Mój drogi, zupełnie "na chłodno" to dokładnie to wyglada tak:RafalJyot pisze: Nie wiem czy jestem miłym forumowiczem, dla mnie tutaj dylematu nie ma, gdyż nie należe do grupy sentymentalistów. Sprawa na chłodno wygląda następująco:
Taki wyjazd do świątynii, w skali wielu żyć i z perspektywy duchowej jest tak potężnie uświęcający, iż ciężar papa (grzech), który się nagromadzi w związku z asatya (zlamanie zasady prawdomownosci) jest niemalże równy zeru.
Art. 286. § 1. KK - Kto, w celu osiągnięcia korzyści majątkowej, doprowadza inną osobę do niekorzystnego rozporządzenia własnym lub cudzym mieniem za pomocą wprowadzenia jej w błąd albo wyzyskania błędu lub niezdolności do należytego pojmowania przedsiębranego działania,
podlega karze pozbawienia wolności od 6 miesięcy do lat 8.
---
Bardzo fajnie niektóre osoby napisały: że można po prostu zarobić czy też udać się do kogoś bliskiego i pozyczyć, a następnie molestować rodziców aby oddali pieniądze. Bardzo sprytne rozwiązanie i nieszkodliwe:)
Ale niestety jest mi bardzo trudno zgodzić się z Rafałem.
Kłamstwo bedzie zawsze kłamstwem, a dziewczyna nie musi przecież jechać do światyni.
Kryszna przecież się nie obrazi (tak myślę) jak będzie mantrować w domu czy słuchać wykładów z radia wisznawa.
Po drugie to, że teraz nie pojedzie, nie będzie wcale przekreślać jej drogi ku wyzwoleniu, wręcz uważam, że będzie przeciwnie.
W pewnym momencie bedzie miała tego dość i może porzucić rodzinę, która ją ogranicza.
Natomiast to co proponujesz może doprowadzić wręcz do jakiegoś wielkiego nieporozumienia.
Czyli, że co?
Jeśli pozyskanie pieniędzy wiązałoby się np. z zabiciem swojej mamy, to też nie byłoby grzechu?

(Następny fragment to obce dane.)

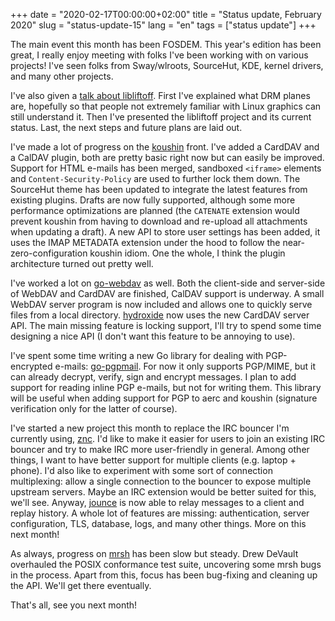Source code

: +++
date = "2020-02-17T00:00:00+02:00"
title = "Status update, February 2020"
slug = "status-update-15"
lang = "en"
tags = ["status update"]
+++

The main event this month has been FOSDEM. This year's edition has been great,
I really enjoy meeting with folks I've been working with on various projects!
I've seen folks from Sway/wlroots, SourceHut, KDE, kernel drivers, and many
other projects.

I've also given a [talk about libliftoff][fosdem-talk]. First I've explained
what DRM planes are, hopefully so that people not extremely familiar with Linux
graphics can still understand it. Then I've presented the libliftoff project
and its current status. Last, the next steps and future plans are laid out.

I've made a lot of progress on the [koushin] front. I've added a CardDAV and a
CalDAV plugin, both are pretty basic right now but can easily be improved.
Support for HTML e-mails has been merged, sandboxed `<iframe>` elements and
`Content-Security-Policy` are used to further lock them down. The SourceHut
theme has been updated to integrate the latest features from existing plugins.
Drafts are now fully supported, although some more performance optimizations
are planned (the `CATENATE` extension would prevent koushin from having to
download and re-upload all attachments when updating a draft). A new API to
store user settings has been added, it uses the IMAP METADATA extension under
the hood to follow the near-zero-configuration koushin idiom. One the whole, I
think the plugin architecture turned out pretty well.

I've worked a lot on [go-webdav] as well. Both the client-side and server-side
of WebDAV and CardDAV are finished, CalDAV support is underway. A small WebDAV
server program is now included and allows one to quickly serve files from a
local directory. [hydroxide] now uses the new CardDAV server API. The main
missing feature is locking support, I'll try to spend some time designing a
nice API (I don't want this feature to be annoying to use).

I've spent some time writing a new Go library for dealing with PGP-encrypted
e-mails: [go-pgpmail]. For now it only supports PGP/MIME, but it can already
decrypt, verify, sign and encrypt messages. I plan to add support for reading
inline PGP e-mails, but not for writing them. This library will be useful when
adding support for PGP to aerc and koushin (signature verification only for the
latter of course).

I've started a new project this month to replace the IRC bouncer I'm currently
using, [znc]. I'd like to make it easier for users to join an existing IRC
bouncer and try to make IRC more user-friendly in general. Among other things,
I want to have better support for multiple clients (e.g. laptop + phone). I'd
also like to experiment with some sort of connection multiplexing: allow a
single connection to the bouncer to expose multiple upstream servers. Maybe an
IRC extension would be better suited for this, we'll see. Anyway, [jounce] is
now able to relay messages to a client and replay history. A whole lot of
features are missing: authentication, server configuration, TLS, database,
logs, and many other things. More on this next month!

As always, progress on [mrsh] has been slow but steady. Drew DeVault overhauled
the POSIX conformance test suite, uncovering some mrsh bugs in the process.
Apart from this, focus has been bug-fixing and cleaning up the API. We'll get
there eventually.

That's all, see you next month!

[fosdem-talk]: https://fosdem.org/2020/schedule/event/kms_planes/
[koushin]: https://git.sr.ht/~emersion/koushin
[go-webdav]: https://github.com/emersion/go-webdav
[hydroxide]: https://github.com/emersion/hydroxide
[go-pgpmail]: https://github.com/emersion/go-pgpmail
[znc]: https://znc.in/
[jounce]: https://git.sr.ht/~emersion/jounce
[mrsh]: https://mrsh.sh/
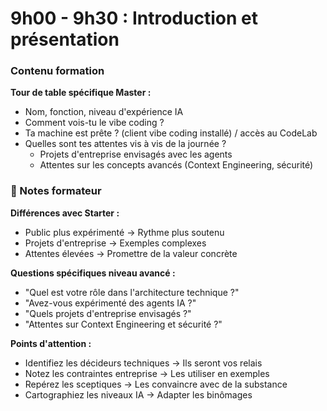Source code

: # 9h00 - 9h30 : Introduction et présentation

### Contenu formation

**Tour de table spécifique Master :**

- Nom, fonction, niveau d'expérience IA
- Comment vois-tu le vibe coding ?
- Ta machine est prête ? (client vibe coding installé) / accès au CodeLab
- Quelles sont tes attentes vis à vis de la journée ?
  - Projets d'entreprise envisagés avec les agents
  - Attentes sur les concepts avancés (Context Engineering, sécurité)

### 📝 Notes formateur

**Différences avec Starter :**

- Public plus expérimenté → Rythme plus soutenu
- Projets d'entreprise → Exemples complexes
- Attentes élevées → Promettre de la valeur concrète

**Questions spécifiques niveau avancé :**

- "Quel est votre rôle dans l'architecture technique ?"
- "Avez-vous expérimenté des agents IA ?"
- "Quels projets d'entreprise envisagés ?"
- "Attentes sur Context Engineering et sécurité ?"

**Points d'attention :**

- Identifiez les décideurs techniques → Ils seront vos relais
- Notez les contraintes entreprise → Les utiliser en exemples
- Repérez les sceptiques → Les convaincre avec de la substance
- Cartographiez les niveaux IA → Adapter les binômages
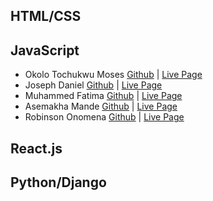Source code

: ## HTML/CSS

## JavaScript
* Okolo Tochukwu Moses [Github](https://github.com/Okosisione/cc-javascript/tree/main/docs) | [Live Page](https://okosisione.github.io/cc-javascript/)
* Joseph Daniel [Github]() | [Live Page]()
* Muhammed Fatima [Github]() | [Live Page]()
* Asemakha Mande [Github]() | [Live Page]()
* Robinson Onomena [Github]() | [Live Page]()

## React.js

## Python/Django
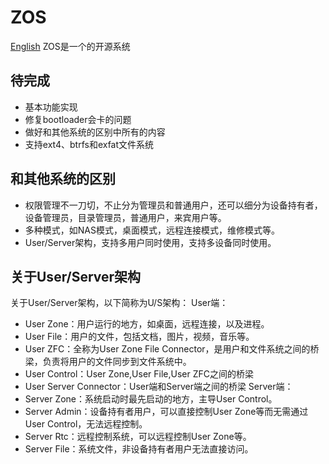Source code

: # ZOS
[English](README_en.md)
ZOS是一个的开源系统
## 待完成
- 基本功能实现
- 修复bootloader会卡的问题
- 做好和其他系统的区别中所有的内容
- 支持ext4、btrfs和exfat文件系统
## 和其他系统的区别
- 权限管理不一刀切，不止分为管理员和普通用户，还可以细分为设备持有者，设备管理员，目录管理员，普通用户，来宾用户等。
- 多种模式，如NAS模式，桌面模式，远程连接模式，维修模式等。
- User/Server架构，支持多用户同时使用，支持多设备同时使用。
## 关于User/Server架构
关于User/Server架构，以下简称为U/S架构：
User端：
- User Zone：用户运行的地方，如桌面，远程连接，以及进程。
- User File：用户的文件，包括文档，图片，视频，音乐等。
- User ZFC：全称为User Zone File Connector，是用户和文件系统之间的桥梁，负责将用户的文件同步到文件系统中。
- User Control：User Zone,User File,User ZFC之间的桥梁
- User Server Connector：User端和Server端之间的桥梁
Server端：
- Server Zone：系统启动时最先启动的地方，主导User Control。
- Server Admin：设备持有者用户，可以直接控制User Zone等而无需通过User Control，无法远程控制。
- Server Rtc：远程控制系统，可以远程控制User Zone等。
- Server File：系统文件，非设备持有者用户无法直接访问。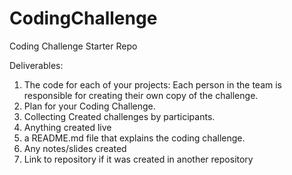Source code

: # CodingChallenge
Coding Challenge Starter Repo

Deliverables:

1. The code for each of your projects: Each person in the team is responsible for creating their own copy of the challenge.
2. Plan for your Coding Challenge.
3. Collecting Created challenges by participants.
4. Anything created live
5. a README.md file that explains the coding challenge.
6. Any notes/slides created
7. Link to repository if it was created in another repository
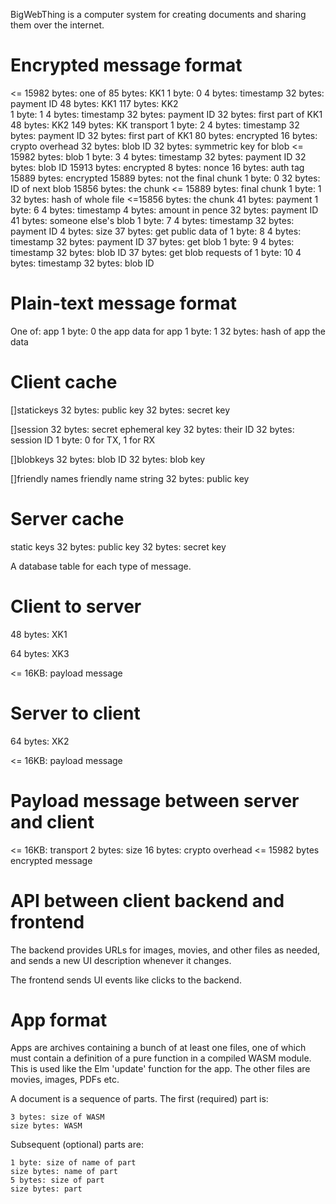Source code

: BigWebThing is a computer system for creating documents and sharing them over the internet.

# Encrypted message format

<= 15982 bytes: one of
    85 bytes: KK1
        1 byte: 0
        4 bytes: timestamp
        32 bytes: payment ID
        48 bytes: KK1
    117 bytes: KK2    
        1 byte: 1
        4 bytes: timestamp
        32 bytes: payment ID
        32 bytes: first part of KK1
        48 bytes: KK2
    149 bytes: KK transport
        1 byte: 2
        4 bytes: timestamp
        32 bytes: payment ID
        32 bytes: first part of KK1
        80 bytes: encrypted
            16 bytes: crypto overhead
            32 bytes: blob ID
            32 bytes: symmetric key for blob
    <= 15982 bytes: blob
        1 byte: 3
        4 bytes: timestamp
        32 bytes: payment ID
        32 bytes: blob ID
        15913 bytes: encrypted
            8 bytes: nonce
            16 bytes: auth tag
            15889 bytes: encrypted
                15889 bytes: not the final chunk
                    1 byte: 0
                    32 bytes: ID of next blob
                    15856 bytes: the chunk
                <= 15889 bytes: final chunk
                    1 byte: 1
                    32 bytes: hash of whole file
                    <=15856 bytes: the chunk
    41 bytes: payment
        1 byte: 6
        4 bytes: timestamp
        4 bytes: amount in pence
        32 bytes: payment ID
    41 bytes: someone else's blob
        1 byte: 7
        4 bytes: timestamp
        32 bytes: payment ID
        4 bytes: size
    37 bytes: get public data of
        1 byte: 8
        4 bytes: timestamp
        32 bytes: payment ID
    37 bytes: get blob
        1 byte: 9
        4 bytes: timestamp
        32 bytes: blob ID
    37 bytes: get blob requests of
        1 byte: 10
        4 bytes: timestamp
        32 bytes: blob ID

# Plain-text message format

One of:
    app
        1 byte: 0
        the app
    data for app
        1 byte: 1
        32 bytes: hash of app
        the data

# Client cache

[]statickeys
    32 bytes: public key
    32 bytes: secret key

[]session
    32 bytes: secret ephemeral key
    32 bytes: their ID
    32 bytes: session ID
    1 byte: 0 for TX, 1 for RX

[]blobkeys
    32 bytes: blob ID
    32 bytes: blob key

[]friendly names
    friendly name string
    32 bytes: public key

# Server cache

static keys
    32 bytes: public key
    32 bytes: secret key

A database table for each type of message.

# Client to server

48 bytes: XK1 

64 bytes: XK3

<= 16KB: payload message

# Server to client

64 bytes: XK2

<= 16KB: payload message

# Payload message between server and client

<= 16KB: transport
    2 bytes: size
    16 bytes: crypto overhead
    <= 15982 bytes
        encrypted message

# API between client backend and frontend

The backend provides URLs for images, movies, and other files as needed, and sends a new UI description whenever it changes.

The frontend sends UI events like clicks to the backend.

# App format

Apps are archives containing a bunch of at least one files, one of which must contain a definition of a pure function in a compiled WASM module. This is used like the Elm 'update' function for the app. The other files are movies, images, PDFs etc.

A document is a sequence of parts. The first (required) part is:

    3 bytes: size of WASM
    size bytes: WASM

Subsequent (optional) parts are:

    1 byte: size of name of part
    size bytes: name of part
    5 bytes: size of part
    size bytes: part
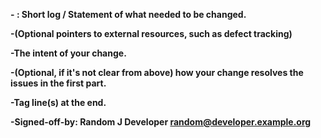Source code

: <!--
Please make sure you've read and understood our contributing guidelines.

For additional information on the contribution guidelines:
https://wiki.yoctoproject.org/wiki/Contribution_Guidelines#General_Information

If this PR fixes an issue, make sure your description includes "fixes #xxxx".

If this PR connects to an issue, make sure your description includes "connected to #xxxx".

Please provide the following information:
-->

**- <recipename>: Short log / Statement of what needed to be changed.**
  
**-(Optional pointers to external resources, such as defect tracking)**
  
**-The intent of your change.**
  
**-(Optional, if it's not clear from above) how your change resolves the
issues in the first part.**
  
**-Tag line(s) at the end.**

**-Signed-off-by: Random J Developer <random@developer.example.org>**

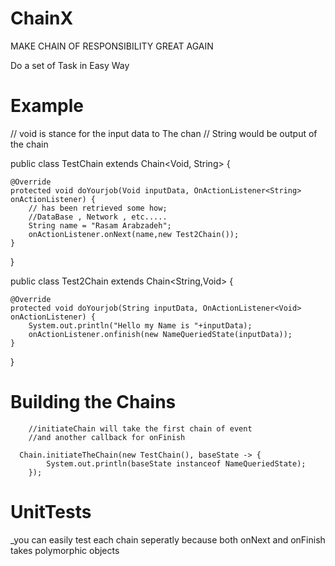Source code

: # ChainX
MAKE CHAIN OF RESPONSIBILITY GREAT AGAIN

Do a set of Task in Easy Way
# Example

// void is stance for the input data to The chan
// String would be output of the chain

public class TestChain extends Chain<Void, String> {

    @Override
    protected void doYourjob(Void inputData, OnActionListener<String> onActionListener) {
        // has been retrieved some how;
        //DataBase , Network , etc.....
        String name = "Rasam Arabzadeh"; 
        onActionListener.onNext(name,new Test2Chain());
    }
}




public class Test2Chain extends Chain<String,Void> {

    @Override
    protected void doYourjob(String inputData, OnActionListener<Void> onActionListener) {
        System.out.println("Hello my Name is "+inputData);
        onActionListener.onfinish(new NameQueriedState(inputData));
    }
}

        
  # Building the Chains
  
        //initiateChain will take the first chain of event
        //and another callback for onFinish
        
      Chain.initiateTheChain(new TestChain(), baseState -> {
            System.out.println(baseState instanceof NameQueriedState);
        });
   # UnitTests
   _you can easily test each chain seperatly because both onNext and onFinish takes polymorphic objects
   




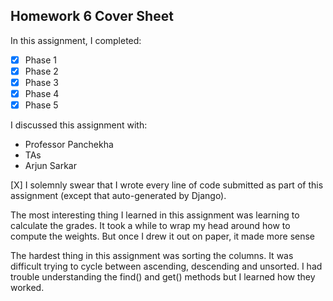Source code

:Homework 6 Cover Sheet
----------------------

In this assignment, I completed:

- [X] Phase 1
- [X] Phase 2
- [X] Phase 3
- [X] Phase 4
- [X] Phase 5

I discussed this assignment with:

- Professor Panchekha
- TAs
- Arjun Sarkar

[X] I solemnly swear that I wrote every line of code submitted as part
of this assignment (except that auto-generated by Django).

The most interesting thing I learned in this assignment was learning to calculate the grades. It took a while to wrap my head around how to compute the weights. But once I drew it out on paper, it made more sense

The hardest thing in this assignment was sorting the columns. It was difficult trying to cycle between ascending, descending and unsorted. I had trouble understanding the find() and get() methods but I learned how they worked. 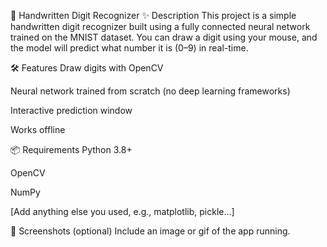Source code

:🧠 Handwritten Digit Recognizer
✨ Description
This project is a simple handwritten digit recognizer built using a fully connected neural network trained on the MNIST dataset. You can draw a digit using your mouse, and the model will predict what number it is (0–9) in real-time.

🛠️ Features
Draw digits with OpenCV

Neural network trained from scratch (no deep learning frameworks)

Interactive prediction window

Works offline

📦 Requirements
Python 3.8+

OpenCV

NumPy

[Add anything else you used, e.g., matplotlib, pickle...]

📸 Screenshots (optional)
Include an image or gif of the app running.
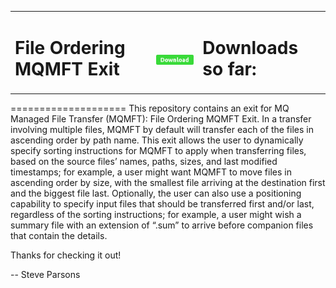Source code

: <table><tr><td><h1><b>File Ordering MQMFT Exit</b></h1></td><td><h1><b> <a href="https://github.com/ibm-messaging/mq-mft-file-ordering/releases/download/v3.0/FileOrderingMqmftExit_v3.0.zip"><img src="DownloadButton.png"/></b></h1></td><td><h1><b>Downloads so far:</b></h1>
 <object data="https://api.github.com/repos/ibm-messaging/mq-mft-file-ordering/releases/latest" type="application/json"> </object> </td></tr></table>
====================
This repository contains an exit for MQ Managed File Transfer (MQMFT): File Ordering MQMFT Exit.  In a transfer involving multiple files, MQMFT by default will transfer each of the files in ascending order by path name.  This exit allows the user to dynamically specify sorting instructions for MQMFT to apply when transferring files, based on the source files’ names, paths, sizes, and last modified timestamps; for example, a user might want MQMFT to move files in ascending order by size, with the smallest file arriving at the destination first and the biggest file last.  Optionally, the user can also use a positioning capability to specify input files that should be transferred first and/or last, regardless of the sorting instructions; for example, a user might wish a summary file with an extension of “.sum” to arrive before companion files that contain the details.

Thanks for checking it out! 

-- Steve Parsons

 <p>
 <object data="https://api.github.com/repos/ibm-messaging/mq-mft-file-ordering/releases/latest" type="application/json"> </object>
 </p>
 

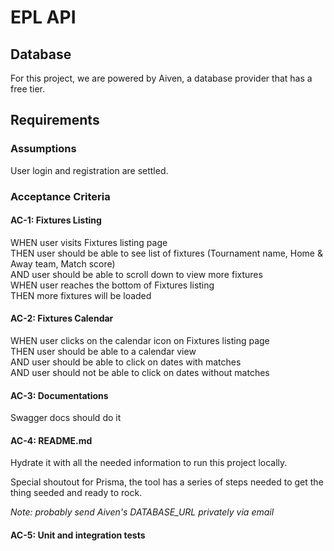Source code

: # EPL API

## Database

For this project, we are powered by Aiven, a database provider that has a free tier.

## Requirements

### Assumptions

User login and registration are settled.

### Acceptance Criteria

#### AC-1: Fixtures Listing

WHEN user visits Fixtures listing page<br>
THEN user should be able to see list of fixtures (Tournament name, Home & Away team, Match score)<br>
AND user should be able to scroll down to view more fixtures<br>
WHEN user reaches the bottom of Fixtures listing<br>
THEN more fixtures will be loaded

#### AC-2: Fixtures Calendar

WHEN user clicks on the calendar icon on Fixtures listing page<br>
THEN user should be able to a calendar view<br>
AND user should be able to click on dates with matches<br>
AND user should not be able to click on dates without matches<br>

#### AC-3: Documentations
Swagger docs should do it

#### AC-4: README.md 
Hydrate it with all the needed information to run this project locally.

Special shoutout for Prisma, the tool has a series of steps needed to get the thing seeded and ready to rock.

_Note: probably send Aiven's DATABASE_URL privately via email_

#### AC-5: Unit and integration tests

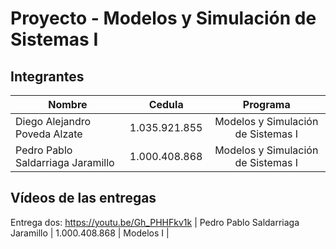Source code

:# Proyecto - Modelos y Simulación de Sistemas I

## Integrantes

| Nombre                            |     Cedula     |                 Programa                  |
|-----------------------------------|:--------------:|:-----------------------------------------:|
| Diego Alejandro Poveda Alzate     |  1.035.921.855 | Modelos y Simulación de Sistemas I        |
| Pedro Pablo Saldarriaga Jaramillo |  1.000.408.868 | Modelos y Simulación de Sistemas I        |


## Vídeos de las entregas

Entrega dos: https://youtu.be/Gh_PHHFkv1k
| Pedro Pablo Saldarriaga Jaramillo   |  1.000.408.868 | Modelos I |
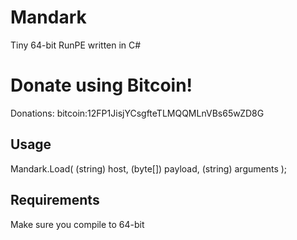 # Mandark
Tiny 64-bit RunPE written in C#

# Donate using Bitcoin!
Donations: bitcoin:12FP1JisjYCsgfteTLMQQMLnVBs65wZD8G

## Usage
Mandark.Load( (string) host, (byte[]) payload, (string) arguments ); 

## Requirements
Make sure you compile to 64-bit
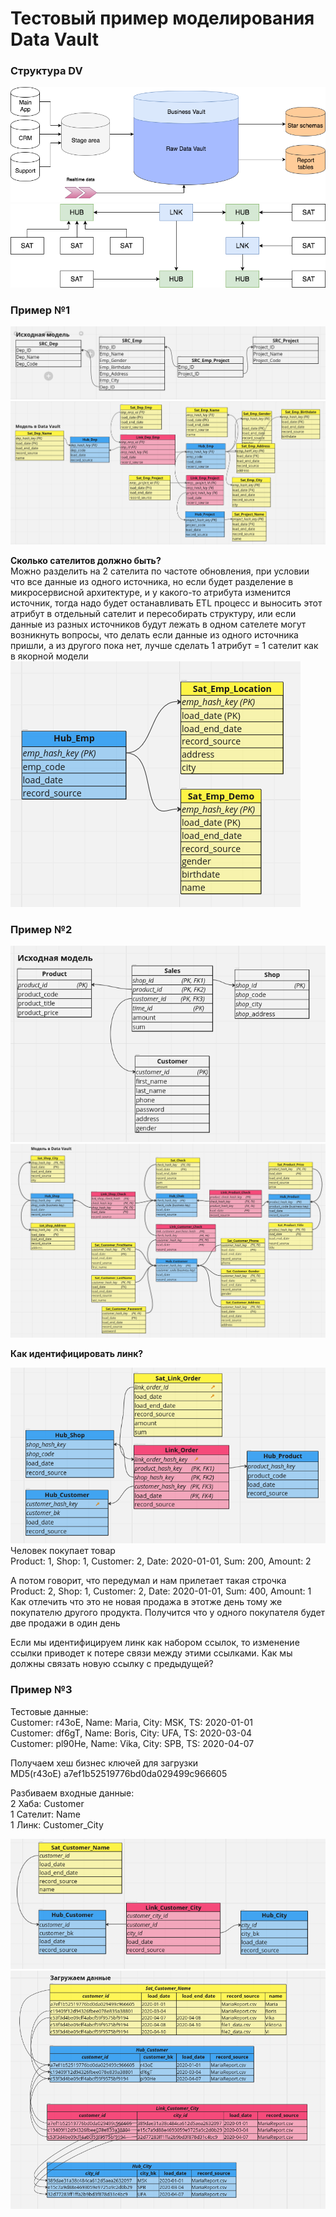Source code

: # Тестовый пример моделирования Data Vault   
### Структура DV   
![Alt-текст](img/dv_1.png)   
![Alt-текст](img/dv_2.png)   

### Пример №1   
![Alt-текст](img/dv_3.png)   
![Alt-текст](img/dv_4.png)   

**Сколько сателитов должно быть?**   
Можно разделить на 2 сателита по частоте обновления, при условии что все данные из одного источника, но если будет разделение в микросервисной архитектуре, и у какого-то атрибута изменится источник, тогда надо будет останавливать ETL процесс и выносить этот атрибут в отдельный сателит и пересобирать структуру, или если данные из разных источников будут лежать в одном сателете могут возникнуть вопросы, что делать если данные из одного источника пришли, а из другого пока нет, лучше  сделать 1 атрибут = 1 сателит как в якорной модели   
![Alt-текст](img/dv_5.png)   


### Пример №2   

![Alt-текст](img/dv_6.png)   
![Alt-текст](img/dv_7.png)   


**Как идентифицировать линк?**   

![Alt-текст](img/dv_8.png)   
Человек покупает товар   
Product: 1, Shop: 1, Customer: 2, Date: 2020-01-01, Sum: 200, Amount: 2   

А потом говорит, что передумал и нам прилетает такая строчка   
Product: 2, Shop: 1, Customer: 2, Date: 2020-01-01, Sum: 400, Amount: 1   
Как отлечить что это не новая продажа в этотже день тому же покупателю другого продукта. Получится что у одного покупателя будет две продажи в один день   

Если мы идентифицируем линк как набором ссылок, то изменение ссылки приводет к потере связи между этими ссылками. Как мы должны связать новую ссылку с предыдущей?   


### Пример №3   
Тестовые данные:   
Customer: r43oE, Name: Maria, City: MSK, TS: 2020-01-01   
Customer: df6gT, Name: Boris, City: UFA, TS: 2020-03-04   
Customer: pl90He, Name: Vika, City: SPB, TS: 2020-04-07   

Получаем хеш бизнес ключей для загрузки   
MD5(r43oE) a7ef1b52519776bd0da029499c966605   

Разбиваем входные данные:   
2 Хаба: Customer   
1 Сателит: Name   
1 Линк: Customer_City     

![Alt-текст](img/dv_9.png)      
![Alt-текст](img/dv_10.png)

A dziewczyna nie dostąpi wyzwolenia tylko dlatego, bo nie pojechała?!
Skoro zacząłem od zacytowania KK, to na zakończenie postu mam jeszcze jeden artykuł KK, który może przekonać rodziców:
Art. 194. Kto ogranicza człowieka w przysługujących mu prawach ze względu na jego przynależność wyznaniową albo bezwyznaniowość,
podlega grzywnie, karze ograniczenia wolności albo pozbawienia wolności do lat 2.